VOIR AUSSI: Les benzodiazépines, première substance dans les cas de soumission chimique

 

« Faire une parenthèse » 

Alors pourquoi prescrire un anxiolytique si ses effets sont si nocifs ? Tout d’abord, «  beaucoup de patients sont traités par des benzodiazépines pour décrocher et se sevrer de l’alcool », développe Bruno Journe. Ils permettent aussi de lutter contre les convulsions. Mais leur utilisation a principalement pour but d’apaiser l’état psychologique des patients lors de crises aigües. « Quand vous avez un niveau d’anxiété à couper au couteau, on est bien obligé d’y avoir recours », estime Jean-Paul Hamon. Oublier les problèmes, la solitude, les pensées parasites. Oublier le cancer du mari, la séropositivité du fils, le deuil de la mère.

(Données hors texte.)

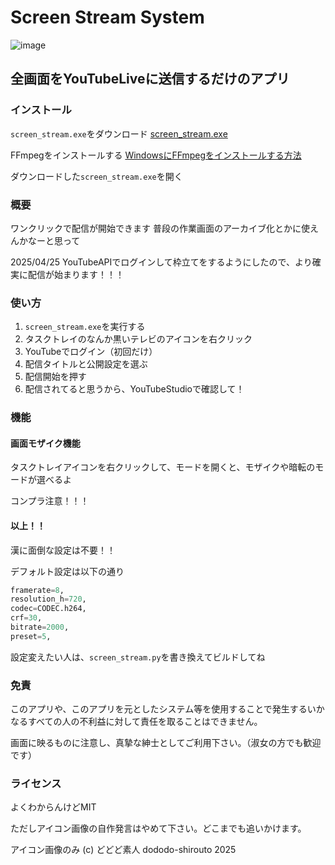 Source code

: # Screen Stream System

![image](https://github.com/user-attachments/assets/18e84e7e-dcb8-4856-b53d-1c9a13cf67d9)


## 全画面をYouTubeLiveに送信するだけのアプリ

### インストール

`screen_stream.exe`をダウンロード
[screen_stream.exe](https://github.com/dododoshirouto/screen_stram_system/releases/download/ver.1.1/screen_stream.exe)

FFmpegをインストールする
[WindowsにFFmpegをインストールする方法](https://qiita.com/Tadataka_Takahashi/items/9dcb0cf308db6f5dc31b)

ダウンロードした`screen_stream.exe`を開く

### 概要

ワンクリックで配信が開始できます
普段の作業画面のアーカイブ化とかに使えんかなーと思って

2025/04/25
YouTubeAPIでログインして枠立てをするようにしたので、より確実に配信が始まります！！！

### 使い方

1. `screen_stream.exe`を実行する
2. タスクトレイのなんか黒いテレビのアイコンを右クリック
3. YouTubeでログイン（初回だけ）
4. 配信タイトルと公開設定を選ぶ
5. 配信開始を押す
6. 配信されてると思うから、YouTubeStudioで確認して！

### 機能

#### 画面モザイク機能

タスクトレイアイコンを右クリックして、モードを開くと、モザイクや暗転のモードが選べるよ

コンプラ注意！！！

#### 以上！！

漢に面倒な設定は不要！！

デフォルト設定は以下の通り
```python
framerate=8,
resolution_h=720,
codec=CODEC.h264,
crf=30,
bitrate=2000,
preset=5,
```

設定変えたい人は、`screen_stream.py`を書き換えてビルドしてね

### 免責

このアプリや、このアプリを元としたシステム等を使用することで発生するいかなるすべての人の不利益に対して責任を取ることはできません。

画面に映るものに注意し、真摯な紳士としてご利用下さい。（淑女の方でも歓迎です）

### ライセンス

よくわからんけどMIT

ただしアイコン画像の自作発言はやめて下さい。どこまでも追いかけます。

アイコン画像のみ (c) どどど素人 dododo-shirouto 2025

« Dernièrement j’ai vu une femme qui venait d’apprendre que son mari était gravement malade. Des plantes ne lui auraient pas suffi. Elle avait besoin de tenir émotionnellement parlant auprès des enfants. Je lui ai proposé de quoi l’apaiser avec un anxiolytique qui reste dans l’arsenal thérapeutique du médecin généraliste afin de lui permettre de dormir, de mettre à distance ses émotions et d’aller consulter une psychologue que je lui ai conseillé », Dr Melman, médecin généraliste

Pour Adeline, sous anxiolytiques depuis huit ans après plusieurs tentatives de suicide, le Xanax lui permet de « faire une parenthèse, une pause d’une à deux heures », durant lesquelles l’étudiante ne se torture pas l’esprit. D’autres encore, sont rassurés de savoir qu’ils ont une plaquette de cachets dans leur sac à main ou au fond d’un placard de la salle de bain en cas de crise. « Ça ne me choque pas d’avoir des patients qui ont une boîte de Lexomil périmée depuis deux ans », approuve le Dr Melman.

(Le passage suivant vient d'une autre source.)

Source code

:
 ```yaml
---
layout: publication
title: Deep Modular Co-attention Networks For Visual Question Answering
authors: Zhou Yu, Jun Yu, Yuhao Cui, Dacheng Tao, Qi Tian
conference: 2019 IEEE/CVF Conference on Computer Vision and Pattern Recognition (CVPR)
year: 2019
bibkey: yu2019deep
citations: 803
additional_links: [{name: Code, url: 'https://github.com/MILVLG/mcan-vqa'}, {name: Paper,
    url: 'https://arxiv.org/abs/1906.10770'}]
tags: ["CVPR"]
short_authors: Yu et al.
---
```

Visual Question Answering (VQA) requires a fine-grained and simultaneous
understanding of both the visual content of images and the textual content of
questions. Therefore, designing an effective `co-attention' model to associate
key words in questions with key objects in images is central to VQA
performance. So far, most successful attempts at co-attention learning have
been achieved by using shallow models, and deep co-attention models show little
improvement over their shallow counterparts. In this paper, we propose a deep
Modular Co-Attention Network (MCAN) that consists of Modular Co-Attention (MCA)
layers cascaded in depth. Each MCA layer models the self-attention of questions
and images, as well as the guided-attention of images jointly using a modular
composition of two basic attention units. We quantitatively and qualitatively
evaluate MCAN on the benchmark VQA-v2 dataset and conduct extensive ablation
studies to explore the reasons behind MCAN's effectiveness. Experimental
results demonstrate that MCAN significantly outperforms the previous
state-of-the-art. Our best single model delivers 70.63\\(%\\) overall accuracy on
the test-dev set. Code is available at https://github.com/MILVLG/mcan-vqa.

Et pourquoi ne pas prescrire d’anti-dépresseurs ? Si souvent décriés, ils peuvent, en dehors de la dépression, soulager les états anxieux. Cependant, les anti-dépresseurs mettent deux à trois semaines à agir. Un traitement anxiolytique est parfois mis en place le temps qu’ils fassent effet. 

 

 

« Les gens ont peur des antidépresseurs, parce qu’il y a cette idée qu’ils ne pourront  jamais arrêter, ajoute le Dr Pairin. Alors qu’un médicament une fois de temps en temps, quand on ne va pas très bien, ce n’est pas très grave ». Mais la fois de temps en temps se transforme dans bien des cas en une prise quotidienne. « C’est une très bonne béquille, estime Elena, mais il faut faire attention. L’erreur c’est d’en prendre de manière automatique tous les jours ». Une béquille le temps qu’elle soigne ses maux. En effet, pour le Dr Pairin, « les anxiolytiques traitent les symptômes mais pas la cause profonde. Ils sont prescrits lors d’événements de vie ponctuels mais parfois une prise en charge psychologique est nécessaire ». En déplacement professionnel à l’étranger pour plusieurs mois, Ines n’a pas pu renouveler son ordonnance de Zopiclone. « Je ne ressens pas de symptômes de sevrage mais ça me manque dans mon quotidien, et c’est sûrement dû au fait que je l’ai remplacé par le Xanax. Je dépasse d’ailleurs la posologie recommandée« . Une fois rentrée à Paris, Ines aimerait arrêter ces médicaments et entamer une thérapie pour se soigner.

Mais les consultations chez les professionnels de la psychologie ne sont pas toutes remboursées. Seul les psychiatres sont pris en charge par la Sécurité sociale. Pourtant, ces derniers ne pratiquent pas tous la psychothérapie, et se concentrent principalement sur le traitement médicamenteux. Pas simple donc, d’entamer un suivi régulier chez un psychologue avec des séances à cinquante euros en moyenne. Depuis un an, quatre départements testent le remboursement des consultations chez un psychologue, sur ordonnance du médecin généraliste pour les patients souffrant de dépression ou d’anxiété modérée.  Alors que l’expérimentation se poursuit jusqu’en 2020, les premiers résultats sont mitigés. Les patients se disent satisfaits mais les psychologues émettent plusieurs critiques. A commencer par le prix auquel leur revient une consultation :  entre 22 et 32 euros en moyenne, soit la moitié de ce que leur apporte une heure non remboursée. Ils regrettent également la nécessité pour le patient, de disposer d’une ordonnance pour une consultation, et souhaitent tendre vers un « accès libre aux psychologues ».